#### Work required:
From the first line to the last, write out the data below exactly.

#### Data extract:
BEGIN

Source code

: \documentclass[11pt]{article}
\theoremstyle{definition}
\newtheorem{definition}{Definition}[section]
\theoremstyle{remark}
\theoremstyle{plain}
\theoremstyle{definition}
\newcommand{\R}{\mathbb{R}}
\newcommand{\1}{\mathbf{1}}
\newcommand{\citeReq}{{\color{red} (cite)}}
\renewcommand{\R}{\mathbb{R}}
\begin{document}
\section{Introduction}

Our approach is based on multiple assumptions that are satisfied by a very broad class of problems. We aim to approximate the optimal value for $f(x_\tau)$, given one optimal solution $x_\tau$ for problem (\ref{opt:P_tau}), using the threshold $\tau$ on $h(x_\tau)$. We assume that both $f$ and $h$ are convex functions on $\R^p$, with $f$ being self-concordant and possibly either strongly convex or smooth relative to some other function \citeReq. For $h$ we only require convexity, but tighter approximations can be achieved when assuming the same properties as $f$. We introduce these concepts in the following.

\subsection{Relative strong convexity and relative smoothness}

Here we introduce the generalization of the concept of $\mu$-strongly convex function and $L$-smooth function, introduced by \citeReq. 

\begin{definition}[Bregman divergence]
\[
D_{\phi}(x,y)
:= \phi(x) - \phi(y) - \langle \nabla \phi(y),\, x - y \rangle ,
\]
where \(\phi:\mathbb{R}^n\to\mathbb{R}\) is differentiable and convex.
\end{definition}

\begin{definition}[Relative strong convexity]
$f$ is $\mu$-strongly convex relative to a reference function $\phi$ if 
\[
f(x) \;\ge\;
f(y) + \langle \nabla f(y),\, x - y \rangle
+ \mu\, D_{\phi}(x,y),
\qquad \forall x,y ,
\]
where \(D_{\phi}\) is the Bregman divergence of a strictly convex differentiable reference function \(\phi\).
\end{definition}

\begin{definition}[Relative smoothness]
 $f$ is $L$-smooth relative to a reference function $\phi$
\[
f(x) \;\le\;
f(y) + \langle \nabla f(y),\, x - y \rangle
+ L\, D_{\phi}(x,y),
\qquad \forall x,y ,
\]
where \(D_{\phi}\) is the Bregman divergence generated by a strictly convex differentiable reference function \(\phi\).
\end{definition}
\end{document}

END

#### Result:
Source code

: \documentclass[11pt]{article}
\theoremstyle{definition}
\newtheorem{definition}{Definition}[section]
\theoremstyle{remark}
\theoremstyle{plain}
\theoremstyle{definition}
\newcommand{\R}{\mathbb{R}}
\newcommand{\1}{\mathbf{1}}
\newcommand{\citeReq}{{\color{red} (cite)}}
\renewcommand{\R}{\mathbb{R}}
\begin{document}
\section{Introduction}

Our approach is based on multiple assumptions that are satisfied by a very broad class of problems. We aim to approximate the optimal value for $f(x_\tau)$, given one optimal solution $x_\tau$ for problem (\ref{opt:P_tau}), using the threshold $\tau$ on $h(x_\tau)$. We assume that both $f$ and $h$ are convex functions on $\R^p$, with $f$ being self-concordant and possibly either strongly convex or smooth relative to some other function \citeReq. For $h$ we only require convexity, but tighter approximations can be achieved when assuming the same properties as $f$. We introduce these concepts in the following.

\subsection{Relative strong convexity and relative smoothness}

Here we introduce the generalization of the concept of $\mu$-strongly convex function and $L$-smooth function, introduced by \citeReq. 

\begin{definition}[Bregman divergence]
\[
D_{\phi}(x,y)
:= \phi(x) - \phi(y) - \langle \nabla \phi(y),\, x - y \rangle ,
\]
where \(\phi:\mathbb{R}^n\to\mathbb{R}\) is differentiable and convex.
\end{definition}

\begin{definition}[Relative strong convexity]
$f$ is $\mu$-strongly convex relative to a reference function $\phi$ if 
\[
f(x) \;\ge\;
f(y) + \langle \nabla f(y),\, x - y \rangle
+ \mu\, D_{\phi}(x,y),
\qquad \forall x,y ,
\]
where \(D_{\phi}\) is the Bregman divergence of a strictly convex differentiable reference function \(\phi\).
\end{definition}

\begin{definition}[Relative smoothness]
 $f$ is $L$-smooth relative to a reference function $\phi$
\[
f(x) \;\le\;
f(y) + \langle \nabla f(y),\, x - y \rangle
+ L\, D_{\phi}(x,y),
\qquad \forall x,y ,
\]
where \(D_{\phi}\) is the Bregman divergence generated by a strictly convex differentiable reference function \(\phi\).
\end{definition}
\end{document}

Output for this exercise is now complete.